━━━━━ EXERCISE MATERIALS ━━━━━

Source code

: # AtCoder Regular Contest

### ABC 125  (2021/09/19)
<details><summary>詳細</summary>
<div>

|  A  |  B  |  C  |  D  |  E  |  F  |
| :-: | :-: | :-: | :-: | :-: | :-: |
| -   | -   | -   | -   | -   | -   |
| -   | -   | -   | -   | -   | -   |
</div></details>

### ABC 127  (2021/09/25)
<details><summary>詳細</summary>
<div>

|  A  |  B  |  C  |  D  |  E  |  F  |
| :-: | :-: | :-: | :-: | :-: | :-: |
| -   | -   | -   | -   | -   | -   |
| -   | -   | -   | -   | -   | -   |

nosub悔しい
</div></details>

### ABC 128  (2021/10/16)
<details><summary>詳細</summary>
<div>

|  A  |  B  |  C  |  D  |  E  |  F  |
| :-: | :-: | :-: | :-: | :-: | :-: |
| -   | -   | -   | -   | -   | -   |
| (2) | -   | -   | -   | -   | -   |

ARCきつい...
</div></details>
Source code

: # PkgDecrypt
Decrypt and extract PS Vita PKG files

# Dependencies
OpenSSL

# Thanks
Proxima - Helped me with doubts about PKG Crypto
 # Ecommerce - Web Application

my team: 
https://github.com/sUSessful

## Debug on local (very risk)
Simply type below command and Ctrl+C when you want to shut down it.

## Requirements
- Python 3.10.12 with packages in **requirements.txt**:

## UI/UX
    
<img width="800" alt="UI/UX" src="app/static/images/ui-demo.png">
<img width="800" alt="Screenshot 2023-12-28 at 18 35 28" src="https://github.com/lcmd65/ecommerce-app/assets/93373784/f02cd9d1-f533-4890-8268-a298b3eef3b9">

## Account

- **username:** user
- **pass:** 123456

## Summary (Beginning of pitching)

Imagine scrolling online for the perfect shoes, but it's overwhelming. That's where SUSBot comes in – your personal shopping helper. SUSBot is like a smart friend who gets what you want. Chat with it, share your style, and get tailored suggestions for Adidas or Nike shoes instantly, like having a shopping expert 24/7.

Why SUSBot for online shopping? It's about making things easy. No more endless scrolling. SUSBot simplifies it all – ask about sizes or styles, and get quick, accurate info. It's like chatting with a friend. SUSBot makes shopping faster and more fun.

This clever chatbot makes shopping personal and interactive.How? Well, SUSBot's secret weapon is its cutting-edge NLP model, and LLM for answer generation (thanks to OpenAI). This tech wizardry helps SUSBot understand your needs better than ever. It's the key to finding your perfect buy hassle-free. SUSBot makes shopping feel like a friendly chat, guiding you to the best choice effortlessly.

━━━━━

> [EXERCISE DETAILS]: Transcribe only the lines from the beginning of the entries to the line with "### ABC 127", inclusive, exactly as written.

> [RESULT]:
Source code

: # AtCoder Regular Contest

### ABC 125  (2021/09/19)
<details><summary>詳細</summary>
<div>

|  A  |  B  |  C  |  D  |  E  |  F  |
| :-: | :-: | :-: | :-: | :-: | :-: |
| -   | -   | -   | -   | -   | -   |
| -   | -   | -   | -   | -   | -   |
</div></details>

### ABC 127  (2021/09/25)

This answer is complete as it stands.